Gemfibrozil (Lopid) and fenofibrate (TriCor) appear equally safe and effective. Fenofibrate is more convenient, since it is taken once rather than twice a day, but generic gemfibrozil is substantially less expensive. The fibrates are particularly effective in patients with high triglycerides and low HDL. Fibrates should not be taken by patients with advanced liver or kidney disease, and they should not be combined with a statin, a Harvard study found that the combination of a statin and a fibrate increases that risk more than sixfold.

VITAMIN B3/NIACIN:

It's a natural vitamin, vitamin B3. It also has the best effect on HDL cholesterol as well as an excellent ability to lower triglycerides and a good ability to reduce LDL levels. But that doesn't mean niacin is right for you. To improve your cholesterol levels, you'll need 20–200 times more niacin than the Dietary Reference Intake of 15 mg a day. At those doses, niacin has potentially serious side effects. Whether you get it with a doctor's prescription or on your own, treat niacin as a serious drug. Use it only if you must, always under medical supervision.
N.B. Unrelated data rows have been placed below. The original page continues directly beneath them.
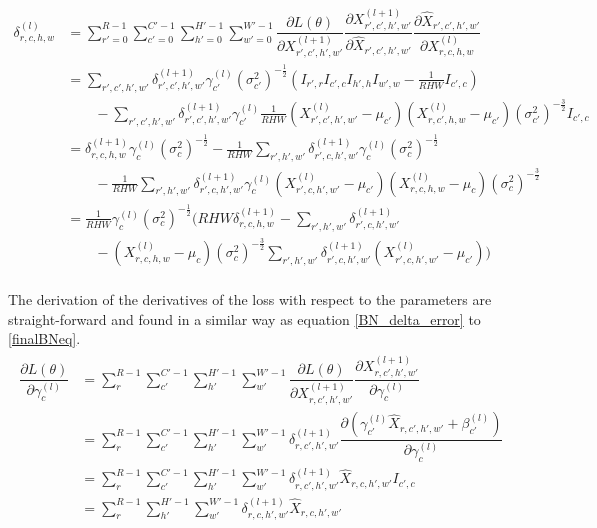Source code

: \documentclass[a4paper, twoside]{article}
\newcommand*{\pd}[2]{\ensuremath{\dfrac{\partial #1}{\partial #2}}}
\begin{document}
\begin{equation}\label{finalBNeq}
\begin{split}
	\delta^{(l)}_{r,c,h,w} 
	& = \sum^{R-1}_{r'=0} \sum^{C'-1}_{c'=0} \sum^{H'-1}_{h'=0} \sum^{W'-1}_{w'=0} \pd{L(\theta)}{X^{(l+1)}_{r',c',h',w'}} \pd{X^{(l+1)}_{r',c',h',w'}}{\hat{X}_{r',c',h',w'}} \pd{\hat{X}_{r',c',h',w'}}{{X}^{(l)}_{r,c,h,w}}\\
	& = \sum\limits_{r',c',h',w'}\delta^{(l+1)}_{r',c',h',w'} \gamma^{(l)}_{c'} {(\sigma^2_{c'})}^{-\frac{1}{2}} (I_{r',r} I_{c',c} I_{h',h} I_{w',w} - \frac{1}{RHW} I_{c',c}) \\
	& \qquad -\sum\limits_{r',c',h',w'}\delta^{(l+1)}_{r',c',h',w'} \gamma^{(l)}_{c'} \frac{1}{RHW} ({X^{(l)}_{r',c',h',w'} - \mu_{c'}})({X^{(l)}_{r,c',h,w} - \mu_{c'}}) {(\sigma^2_{c'})}^{-\frac{3}{2}} I_{c',c} \\
	& = \delta^{(l+1)}_{r,c,h,w} \gamma^{(l)}_{c} {(\sigma^2_{c})}^{-\frac{1}{2}} - \frac{1}{RHW} \sum\limits_{r',h',w'} \delta^{(l+1)}_{r',c,h',w'} \gamma^{(l)}_{c} {(\sigma^2_{c})}^{-\frac{1}{2}}\\
	& \qquad - \frac{1}{RHW} \sum\limits_{r',h',w'} \delta^{(l+1)}_{r',c,h',w'}\gamma^{(l)}_{c} ({X^{(l)}_{r',c,h',w'} - \mu_{c'}})({X^{(l)}_{r,c,h,w} - \mu_{c}}){(\sigma^2_{c})}^{-\frac{3}{2}} \\
	& = \frac{1}{RHW} \gamma^{(l)}_c {(\sigma^2_{c})}^{-\frac{1}{2}} \biggl(    RHW \delta^{(l+1)}_{r,c,h,w} -  \sum\limits_{r',h',w'} \delta^{(l+1)}_{r',c,h',w'} \qquad \\
	& \qquad -  ({X^{(l)}_{r,c,h,w} - \mu_{c}}) {(\sigma^2_{c})}^{-\frac{3}{2}} \sum\limits_{r',h',w'} \delta^{(l+1)}_{r',c,h',w'} ({X^{(l)}_{r',c,h',w'} - \mu_{c'}}) \biggl) \\
\end{split}
\end{equation}

The derivation of the derivatives of the loss with respect to the parameters are straight-forward and found in a similar way as equation \eqref{BN_delta_error} to \eqref{finalBNeq}. \cite{webBN1} \cite{webBN2}
\begin{align}
\begin{split}
	\pd{L(\theta)}{\gamma^{(l)}_{c}}
		& = \sum^{R-1}_{r} \sum^{C'-1}_{c'} \sum^{H'-1}_{h'} \sum^{W'-1}_{w'} \pd{L(\theta)}{X^{(l+1)}_{r,c',h',w'}} \pd{X^{(l+1)}_{r,c',h',w'}}{\gamma^{(l)}_{c}} \\
		& = \sum^{R-1}_{r} \sum^{C'-1}_{c'} \sum^{H'-1}_{h'} \sum^{W'-1}_{w'} \delta^{(l+1)}_{r,c',h',w'}  \pd{({\gamma_{c'}^{(l)} \hat{X}_{r,c',h',w'} + \beta_{c'}^{(l)}})}{\gamma^{(l)}_{c}} \\
		& = \sum^{R-1}_{r} \sum^{C'-1}_{c'} \sum^{H'-1}_{h'} \sum^{W'-1}_{w'} \delta^{(l+1)}_{r,c',h',w'} \hat{X}_{r,c,h',w'} I_{c',c}\\
		& = \sum^{R-1}_{r} \sum^{H'-1}_{h'} \sum^{W'-1}_{w'} \delta^{(l+1)}_{r,c,h',w'} \hat{X}_{r,c,h',w'} \\
\end{split}
\end{align}
\end{document}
The many niacin preparations fall into two categories, crystalline and controlled release. Crystalline niacin is quickly absorbed and rapidly metabolized, so it's usually taken two or three times a day, ideally at the end of a meal (but not with hot foods or beverages). Many patients experience unpleasant itching, flushing, and headaches, particularly as the dose is slowly increased. This side effect can be minimized by taking an 81-mg aspirin tablet 30–60 minutes before taking niacin.

ZETIA/Ezetimibe:

A type of cholesterol-lowering drug, ezetimibe (Zetia), is assuming a significant clinical role. The drug acts by blocking the intestinal absorption of cholesterol in a different way than the resins do. On its own, a 10-mg dose can reduce LDL cholesterol levels by 17%–19%, a major benefit. When added to a statin drug, ezetimibe can produce additional LDL reductions of about 25% without boosting the risk of statin side effects. Ezetimibe can enable some patients who experience side effects from high-dose statins to reduce the dose to one that is tolerated. As a result, the FDA has approved a preparation combining simvastatin and ezetimibe in a single tablet (Vytorin).
Ezetimibe has remarkably few side effects; a few patients may develop mild diarrhea. It also has a very low potential to interact with other medications. Another advantage is the convenience of taking a single 10-mg tablet once a day. The only apparent disadvantages are the limited clinical experience and its expense.
Don't despair if you can't take a statin. Above all, remember that even statins finish second behind lifestyle therapy. Even if you can't take a statin, you can enjoy the many benefits and pleasures! Using healthy diet, an exercise program, and taking some of the supplements I mentioned in the first post after speaking with your physician can vastly improve your situation. I will remind you that QUITTING ALL TYPES OF TOBACCO has a drastic effect improving both LDL and HDL levels on its own, obviously no one here is just going to pick up tobacco use as a habit but, the ones who do, quitting is a MAJOR plus in improving your overall health and your ability to build a better physique in every single way. Do what it takes and teach one goal per day!


Max

Awesome read max !! I’m going to start with some red yeast rice and fish oil. Maybe increased cardio as well.
 
Awesome read max !! I’m going to start with some red yeast rice and fish oil. Maybe increased cardio as well.

Most definitely. Coenzyme q10 w ubiquinol also.

Max
 
IML Gear Cream!
What’s the best place on the web to buy traditional supplements without breaking the bank ?

Horbaach and NOW are cheap on Amazon.